Written by Andy Connelly. Published 16th May 2017. Updated on 16th July 2017.
The most effective way to measure the uncertainty associated with a set of results is to repeat measurements. Each repeated measurement of a sample will give you a slightly different result and based on the variation in these results you can then calculate the uncertainty of the average (mean) of those results. This uncertainty gives you, and anyone looking at your data, an indication of the spread of your data. For example, does your result of 50ppm represent a real value with an uncertainty of ±2ppm or something less reliable with an uncertainty of ±40ppm.
Key to measuring and understanding uncertainty is the difference between accuracy and precision. Put simply:
- Accuracy: how close to the “true” value you are (e.g. how close to your true weight your bathroom scales weigh you to).
- Precision –Precision is defined as the extent to which results agree with one another. In other words, it is a measure of consistency, and is usually evaluated in terms of the range or spread of results.

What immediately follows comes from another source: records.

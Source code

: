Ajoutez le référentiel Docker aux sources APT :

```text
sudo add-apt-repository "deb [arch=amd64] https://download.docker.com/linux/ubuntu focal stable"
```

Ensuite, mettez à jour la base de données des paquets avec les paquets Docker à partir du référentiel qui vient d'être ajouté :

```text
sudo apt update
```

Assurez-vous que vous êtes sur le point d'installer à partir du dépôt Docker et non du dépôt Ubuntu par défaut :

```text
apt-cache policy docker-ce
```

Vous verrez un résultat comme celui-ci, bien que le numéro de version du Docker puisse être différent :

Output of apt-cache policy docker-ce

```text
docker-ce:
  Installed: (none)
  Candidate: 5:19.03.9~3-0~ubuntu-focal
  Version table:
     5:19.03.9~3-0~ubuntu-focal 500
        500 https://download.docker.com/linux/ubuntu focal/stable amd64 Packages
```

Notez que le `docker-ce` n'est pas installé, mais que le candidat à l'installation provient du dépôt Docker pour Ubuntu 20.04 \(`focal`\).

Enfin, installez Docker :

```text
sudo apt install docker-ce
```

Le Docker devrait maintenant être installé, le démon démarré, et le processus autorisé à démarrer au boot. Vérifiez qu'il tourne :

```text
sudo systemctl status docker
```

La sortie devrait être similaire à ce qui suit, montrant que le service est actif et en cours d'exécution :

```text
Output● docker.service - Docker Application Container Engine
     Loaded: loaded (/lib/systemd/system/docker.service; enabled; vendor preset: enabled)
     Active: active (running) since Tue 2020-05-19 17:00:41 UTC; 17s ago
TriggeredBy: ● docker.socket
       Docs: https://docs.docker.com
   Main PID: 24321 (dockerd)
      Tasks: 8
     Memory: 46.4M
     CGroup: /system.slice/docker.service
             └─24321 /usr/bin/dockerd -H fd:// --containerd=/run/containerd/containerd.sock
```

DISCLAIMER: I am not an expert in analytical chemistry. The content of this blog is what I have discovered through my efforts to understand the subject. I have done my best to make the information here in as accurate as possible. If you spot any errors or admissions, or have any comments, please let me know.
To take an example from the laboratory where I work; if you are digesting a rock for find the iron concentration you will want to find out the variation in that process. To do this you could take one rock sample, crush it and digest six sub-samples of that rock. Each of the resulting solutions could be analysed sample to find the amount of iron in each extraction. You can then calculate the mean value and the variation in the results about that mean (known as uncertainty).
- Error: how far a single measurement is from the hypothetical “true” value. Errors can be gross, systematic, or random.
- Uncertainty: the range of values within which you are confident, to a certain level (e.g. 95%), the true value sits.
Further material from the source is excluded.